Carnegie Mellon Finds a Way to Mass Produce SSEs
Now, researchers at Carnegie Mellon University have published a new paper that describes a means to commercialize LM-based SSEs.
The new technique combines selective metal alloy wetting and controlled dip coating of EGaIn. The metal-alloy wetting process deposits the liquid metal into the desired circuit layout, while the dip-coating process dissolves the oxide skin that appears when EGaIn is exposed to air without maintaining the selective deposition of the LM.
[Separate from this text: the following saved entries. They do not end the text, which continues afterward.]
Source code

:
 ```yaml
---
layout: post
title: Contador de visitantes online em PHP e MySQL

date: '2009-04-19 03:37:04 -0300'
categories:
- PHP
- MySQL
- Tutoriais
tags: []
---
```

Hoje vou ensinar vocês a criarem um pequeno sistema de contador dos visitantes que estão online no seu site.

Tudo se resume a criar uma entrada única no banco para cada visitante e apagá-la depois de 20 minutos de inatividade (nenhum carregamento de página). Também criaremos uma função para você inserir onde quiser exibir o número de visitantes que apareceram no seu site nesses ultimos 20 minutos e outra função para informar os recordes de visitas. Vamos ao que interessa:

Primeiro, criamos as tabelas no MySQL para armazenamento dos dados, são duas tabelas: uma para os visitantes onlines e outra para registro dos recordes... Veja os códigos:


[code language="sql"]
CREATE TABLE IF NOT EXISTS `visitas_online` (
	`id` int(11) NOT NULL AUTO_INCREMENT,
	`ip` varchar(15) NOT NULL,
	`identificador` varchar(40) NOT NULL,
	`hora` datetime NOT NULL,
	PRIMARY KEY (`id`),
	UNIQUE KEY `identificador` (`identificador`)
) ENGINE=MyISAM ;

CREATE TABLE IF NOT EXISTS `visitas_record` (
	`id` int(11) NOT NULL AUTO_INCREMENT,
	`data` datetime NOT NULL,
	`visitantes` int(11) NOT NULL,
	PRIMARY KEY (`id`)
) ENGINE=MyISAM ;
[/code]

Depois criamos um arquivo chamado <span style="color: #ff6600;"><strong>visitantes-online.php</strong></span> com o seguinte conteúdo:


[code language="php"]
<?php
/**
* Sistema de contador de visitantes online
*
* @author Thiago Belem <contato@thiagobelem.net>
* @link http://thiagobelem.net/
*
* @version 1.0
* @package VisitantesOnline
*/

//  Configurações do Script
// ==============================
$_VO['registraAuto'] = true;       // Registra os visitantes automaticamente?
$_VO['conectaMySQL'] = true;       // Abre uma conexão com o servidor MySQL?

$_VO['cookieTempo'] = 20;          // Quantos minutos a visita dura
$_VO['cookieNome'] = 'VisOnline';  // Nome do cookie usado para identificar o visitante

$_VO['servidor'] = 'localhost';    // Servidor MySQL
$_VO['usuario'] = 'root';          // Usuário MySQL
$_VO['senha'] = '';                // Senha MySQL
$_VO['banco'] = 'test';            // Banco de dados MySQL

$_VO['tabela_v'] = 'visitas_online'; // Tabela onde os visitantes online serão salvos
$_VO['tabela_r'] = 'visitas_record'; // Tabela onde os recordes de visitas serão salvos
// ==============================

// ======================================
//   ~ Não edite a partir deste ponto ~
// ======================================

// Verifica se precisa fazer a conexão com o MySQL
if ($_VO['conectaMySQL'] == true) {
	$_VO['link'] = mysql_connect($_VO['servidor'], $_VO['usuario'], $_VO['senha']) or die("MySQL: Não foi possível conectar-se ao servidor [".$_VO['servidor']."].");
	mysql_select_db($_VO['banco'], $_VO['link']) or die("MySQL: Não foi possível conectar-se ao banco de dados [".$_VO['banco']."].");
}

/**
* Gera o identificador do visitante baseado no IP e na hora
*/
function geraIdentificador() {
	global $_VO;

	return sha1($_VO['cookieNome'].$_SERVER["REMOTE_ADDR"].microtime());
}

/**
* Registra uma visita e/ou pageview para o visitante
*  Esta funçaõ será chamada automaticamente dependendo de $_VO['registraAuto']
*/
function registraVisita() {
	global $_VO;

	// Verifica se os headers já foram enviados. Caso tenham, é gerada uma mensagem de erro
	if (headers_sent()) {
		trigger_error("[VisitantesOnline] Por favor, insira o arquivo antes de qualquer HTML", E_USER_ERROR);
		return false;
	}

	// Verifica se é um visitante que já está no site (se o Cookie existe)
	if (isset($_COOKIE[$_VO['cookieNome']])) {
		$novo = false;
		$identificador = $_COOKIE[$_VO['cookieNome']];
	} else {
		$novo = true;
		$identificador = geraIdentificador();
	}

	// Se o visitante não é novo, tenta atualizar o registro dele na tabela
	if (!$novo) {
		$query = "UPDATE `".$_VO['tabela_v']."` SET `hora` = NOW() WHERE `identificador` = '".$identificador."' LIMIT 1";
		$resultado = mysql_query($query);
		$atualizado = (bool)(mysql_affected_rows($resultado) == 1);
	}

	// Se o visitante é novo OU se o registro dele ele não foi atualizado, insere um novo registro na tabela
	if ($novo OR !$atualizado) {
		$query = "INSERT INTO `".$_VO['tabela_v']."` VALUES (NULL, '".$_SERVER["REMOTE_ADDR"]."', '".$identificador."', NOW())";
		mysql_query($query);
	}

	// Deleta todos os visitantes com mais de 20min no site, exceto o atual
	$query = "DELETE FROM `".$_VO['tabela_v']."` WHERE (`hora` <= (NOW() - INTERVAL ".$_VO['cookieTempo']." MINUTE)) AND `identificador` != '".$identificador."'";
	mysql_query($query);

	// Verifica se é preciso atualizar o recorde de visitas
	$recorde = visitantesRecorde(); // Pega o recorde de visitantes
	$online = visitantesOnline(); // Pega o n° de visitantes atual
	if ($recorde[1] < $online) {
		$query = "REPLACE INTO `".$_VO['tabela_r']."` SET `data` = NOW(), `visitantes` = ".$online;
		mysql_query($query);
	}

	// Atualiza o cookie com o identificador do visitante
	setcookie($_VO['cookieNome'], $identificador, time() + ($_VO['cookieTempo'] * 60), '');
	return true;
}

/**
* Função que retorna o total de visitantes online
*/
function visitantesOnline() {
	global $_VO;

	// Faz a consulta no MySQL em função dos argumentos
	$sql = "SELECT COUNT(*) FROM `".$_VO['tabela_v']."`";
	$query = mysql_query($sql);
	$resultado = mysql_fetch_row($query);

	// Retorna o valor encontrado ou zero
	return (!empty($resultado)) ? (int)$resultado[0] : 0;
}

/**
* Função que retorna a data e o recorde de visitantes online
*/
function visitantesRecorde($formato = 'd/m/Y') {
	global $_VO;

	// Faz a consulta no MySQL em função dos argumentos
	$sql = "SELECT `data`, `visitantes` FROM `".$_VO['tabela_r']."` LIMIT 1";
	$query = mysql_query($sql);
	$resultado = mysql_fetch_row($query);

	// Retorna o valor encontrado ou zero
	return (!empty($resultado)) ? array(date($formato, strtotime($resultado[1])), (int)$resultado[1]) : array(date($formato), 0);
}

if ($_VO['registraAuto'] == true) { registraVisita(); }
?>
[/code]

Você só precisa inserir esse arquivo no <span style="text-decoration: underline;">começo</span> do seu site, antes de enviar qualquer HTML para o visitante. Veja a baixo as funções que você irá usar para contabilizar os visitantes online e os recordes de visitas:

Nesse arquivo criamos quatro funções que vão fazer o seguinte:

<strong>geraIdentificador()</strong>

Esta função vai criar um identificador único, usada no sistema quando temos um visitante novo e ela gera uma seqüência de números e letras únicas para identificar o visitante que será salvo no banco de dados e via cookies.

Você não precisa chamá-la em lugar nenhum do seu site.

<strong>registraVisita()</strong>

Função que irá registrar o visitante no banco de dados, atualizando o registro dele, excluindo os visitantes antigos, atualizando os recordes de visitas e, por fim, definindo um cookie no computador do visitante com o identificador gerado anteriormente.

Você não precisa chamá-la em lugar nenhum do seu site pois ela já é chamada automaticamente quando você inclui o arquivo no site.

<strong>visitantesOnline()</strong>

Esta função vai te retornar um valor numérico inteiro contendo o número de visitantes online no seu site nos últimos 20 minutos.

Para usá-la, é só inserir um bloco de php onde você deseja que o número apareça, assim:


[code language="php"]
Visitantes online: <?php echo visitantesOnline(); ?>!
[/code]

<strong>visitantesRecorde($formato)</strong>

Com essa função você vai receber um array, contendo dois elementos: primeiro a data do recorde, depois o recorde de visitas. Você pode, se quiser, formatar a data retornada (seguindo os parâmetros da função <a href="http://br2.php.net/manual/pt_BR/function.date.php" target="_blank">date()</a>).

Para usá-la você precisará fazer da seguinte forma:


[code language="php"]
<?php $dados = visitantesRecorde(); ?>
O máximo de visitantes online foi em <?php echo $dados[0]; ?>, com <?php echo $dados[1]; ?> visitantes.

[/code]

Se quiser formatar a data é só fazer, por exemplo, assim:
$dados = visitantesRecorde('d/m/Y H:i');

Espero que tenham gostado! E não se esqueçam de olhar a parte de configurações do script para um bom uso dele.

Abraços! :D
The proposed fabrication process. Image courtesy of Advanced Materials Technologies
Here, thin copper traces are lithographically patterned onto an elastomer surface as a wetting layer. Dip coating then enables the selective deposition of EGaIn onto the circuit layout. The dip coating is achieved using a custom-built machine that dips the wafers into a bath consisting of aqueous sodium hydroxide (NaOH) solution at the top surface, followed by the EGaIn. The NaOH removes the oxide skin, while the EGaIn is deposited as desired.
Using this technique, the team successfully fabricated EGaIn-based LM devices. The study showed that the researchers could successfully fabricate many LM capacitors with a high level of geometric and electrical reproducibility.
SSEs May Make Their Mark in Wearables
The presented technique can be integrated into the standard microfabrication flow for microelectronics, which means that it may be easily scalable and affordable. The CMU researchers are eyeing applications like wearable technologies and health-monitoring devices that can easily conform to the skin for improved accuracy and performance.